Rail line in Rhode Island and Massachusetts

The East Providence Branch is a railroad line in Rhode Island and Massachusetts, in the United States. It connects Valley Falls, Rhode Island, to East Providence, Rhode Island, via South Attleboro, Massachusetts, and Pawtucket, Rhode Island. The branch was originally built by the Providence and Worcester Railroad (P&W) in 1874, connecting its main line to a coal dock in East Providence, and was 7 mi in length. At East Providence, the branch also met the East Junction Branch of the Boston and Providence Railroad and the mainline of the Providence, Warren and Bristol Railroad. Built as a single-track railroad with bridges and the right-of-way prepared for future double-tracking, the line was fully double-tracked from 1892 to 1895; the second track was eventually removed.

The P&W was leased by the New York, Providence and Boston Railroad in 1888; the NYP&B in turn was leased by the New York, New Haven and Hartford Railroad (the New Haven) in 1892. The New Haven operated the branch until its merger into Penn Central Transportation Company at the end of 1968; in February 1973, the P&W broke free of its lease and resumed operations of the branch it had originally built.

The final 1.41 mi of the line were formally abandoned in 2006, with a new connection completed to the East Junction Branch that year. P&W operates local freight train service on the branch.

== Route ==
The branch begins in Valley Falls, Rhode Island, just south of Valley Falls Yard. It briefly enters Massachusetts in the southwestern corner of South Attleboro, crossing over Interstate 95, before reentering Rhode Island in Pawtucket after crossing over the Northeast Corridor. The line then parallels the George Bennett Highway for several miles, traveling southward in a nearly straight line. The branch continues past the terminus of the highway and enters East Providence, following the east bank of the Seekonk River and crossing the mouth of the Ten Mile River on the Omega Pond Railroad Bridge. Beyond the bridge, the branch curves eastward and connects to the East Junction Branch, via a new track built by the Providence and Worcester Railroad in 2006.

The original route, now abandoned, continues along the Seekonk River, passing under the Henderson Bridge, past the approaches to the disused Crook Point Bascule Bridge, and then beneath the Washington Bridge which carries Interstate 195. The right-of-way ends at the Wilkesbarre Pier by Bold Point.

== History ==
=== Design and construction ===
Initial surveys for a potential branch of the Providence and Worcester Railroad (P&W) to East Providence were completed in December 1867, by prominent Providence civil engineer S. B. Cushing.

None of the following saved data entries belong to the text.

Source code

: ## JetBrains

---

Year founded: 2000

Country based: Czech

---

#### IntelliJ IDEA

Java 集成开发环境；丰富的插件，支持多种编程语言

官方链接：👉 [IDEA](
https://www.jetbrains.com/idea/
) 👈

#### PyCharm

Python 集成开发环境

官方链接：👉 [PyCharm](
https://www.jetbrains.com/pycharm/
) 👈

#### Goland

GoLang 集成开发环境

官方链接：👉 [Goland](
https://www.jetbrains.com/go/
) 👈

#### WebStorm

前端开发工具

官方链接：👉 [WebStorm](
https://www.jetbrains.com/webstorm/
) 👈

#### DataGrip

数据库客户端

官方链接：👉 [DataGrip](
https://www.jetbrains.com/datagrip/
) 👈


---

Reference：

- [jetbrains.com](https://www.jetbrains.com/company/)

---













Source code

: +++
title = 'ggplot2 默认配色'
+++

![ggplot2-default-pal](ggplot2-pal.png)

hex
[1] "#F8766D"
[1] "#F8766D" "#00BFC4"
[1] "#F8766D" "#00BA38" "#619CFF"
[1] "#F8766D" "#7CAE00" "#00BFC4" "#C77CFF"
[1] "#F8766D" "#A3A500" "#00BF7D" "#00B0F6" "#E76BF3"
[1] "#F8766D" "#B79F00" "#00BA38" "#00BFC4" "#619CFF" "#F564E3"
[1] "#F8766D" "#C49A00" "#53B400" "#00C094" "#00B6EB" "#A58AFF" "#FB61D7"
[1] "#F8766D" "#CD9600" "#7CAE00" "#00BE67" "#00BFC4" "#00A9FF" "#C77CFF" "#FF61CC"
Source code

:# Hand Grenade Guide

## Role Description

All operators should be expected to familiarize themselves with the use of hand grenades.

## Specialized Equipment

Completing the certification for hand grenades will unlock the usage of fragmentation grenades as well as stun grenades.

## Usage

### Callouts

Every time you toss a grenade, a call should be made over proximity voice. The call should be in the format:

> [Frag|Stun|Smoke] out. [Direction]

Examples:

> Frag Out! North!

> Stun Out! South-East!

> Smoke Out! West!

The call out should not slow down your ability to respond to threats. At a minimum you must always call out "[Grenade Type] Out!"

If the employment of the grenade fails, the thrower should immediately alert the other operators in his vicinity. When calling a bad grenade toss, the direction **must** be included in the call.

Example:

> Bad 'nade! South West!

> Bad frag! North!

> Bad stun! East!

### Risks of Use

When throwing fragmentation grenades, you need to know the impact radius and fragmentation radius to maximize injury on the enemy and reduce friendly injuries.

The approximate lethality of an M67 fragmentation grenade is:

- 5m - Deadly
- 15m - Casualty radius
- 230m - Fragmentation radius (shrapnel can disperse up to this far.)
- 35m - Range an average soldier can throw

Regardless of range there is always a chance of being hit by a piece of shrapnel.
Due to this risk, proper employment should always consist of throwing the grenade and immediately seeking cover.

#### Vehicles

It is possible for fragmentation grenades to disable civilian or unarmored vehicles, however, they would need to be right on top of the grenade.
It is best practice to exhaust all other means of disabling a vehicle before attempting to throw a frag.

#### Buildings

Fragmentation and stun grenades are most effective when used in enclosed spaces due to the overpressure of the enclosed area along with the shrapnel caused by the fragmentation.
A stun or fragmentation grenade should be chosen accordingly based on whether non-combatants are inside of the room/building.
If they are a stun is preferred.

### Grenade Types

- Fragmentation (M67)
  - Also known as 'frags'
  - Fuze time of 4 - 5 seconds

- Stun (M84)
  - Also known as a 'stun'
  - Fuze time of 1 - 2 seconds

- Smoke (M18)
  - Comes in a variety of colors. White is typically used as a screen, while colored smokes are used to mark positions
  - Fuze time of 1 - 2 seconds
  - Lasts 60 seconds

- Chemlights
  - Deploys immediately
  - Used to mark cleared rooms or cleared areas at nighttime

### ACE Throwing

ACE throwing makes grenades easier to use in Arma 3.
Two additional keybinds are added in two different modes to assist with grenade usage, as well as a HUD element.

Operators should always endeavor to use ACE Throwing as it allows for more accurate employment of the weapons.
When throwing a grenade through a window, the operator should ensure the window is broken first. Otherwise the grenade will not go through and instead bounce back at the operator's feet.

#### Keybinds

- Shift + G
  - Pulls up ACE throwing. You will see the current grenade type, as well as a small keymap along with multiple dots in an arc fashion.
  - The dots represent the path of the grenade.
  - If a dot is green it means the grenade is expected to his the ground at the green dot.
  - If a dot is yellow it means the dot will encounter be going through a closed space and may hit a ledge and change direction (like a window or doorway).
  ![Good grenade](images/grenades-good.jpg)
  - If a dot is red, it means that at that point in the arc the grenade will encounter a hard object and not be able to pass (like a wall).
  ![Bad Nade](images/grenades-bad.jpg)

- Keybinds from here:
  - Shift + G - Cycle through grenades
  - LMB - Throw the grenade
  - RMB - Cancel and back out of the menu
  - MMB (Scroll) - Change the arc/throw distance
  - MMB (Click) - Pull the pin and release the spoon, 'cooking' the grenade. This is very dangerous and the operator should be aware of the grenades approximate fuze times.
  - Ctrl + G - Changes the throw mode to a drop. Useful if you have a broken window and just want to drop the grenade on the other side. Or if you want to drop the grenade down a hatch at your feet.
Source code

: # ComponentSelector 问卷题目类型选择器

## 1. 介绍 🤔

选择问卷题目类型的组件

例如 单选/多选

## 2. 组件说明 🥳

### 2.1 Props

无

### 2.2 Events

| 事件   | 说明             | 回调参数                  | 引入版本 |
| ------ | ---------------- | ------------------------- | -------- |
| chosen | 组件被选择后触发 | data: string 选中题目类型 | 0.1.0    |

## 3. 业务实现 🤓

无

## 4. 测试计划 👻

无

Cushing subsequently conducted further surveys, though the ultimately chosen route was very similar to that of the first survey.

The East Providence Branch was authorized in 1870 by the Rhode Island General Assembly, via an amendment to the Providence and Worcester Railroad's charter, with corresponding approval from the Massachusetts General Court for a small portion of the branch that entered South Attleboro, Massachusetts. It was to connect the tidewater areas of East Providence (at Bold Point) to the P&W main line in Valley Falls, Rhode Island.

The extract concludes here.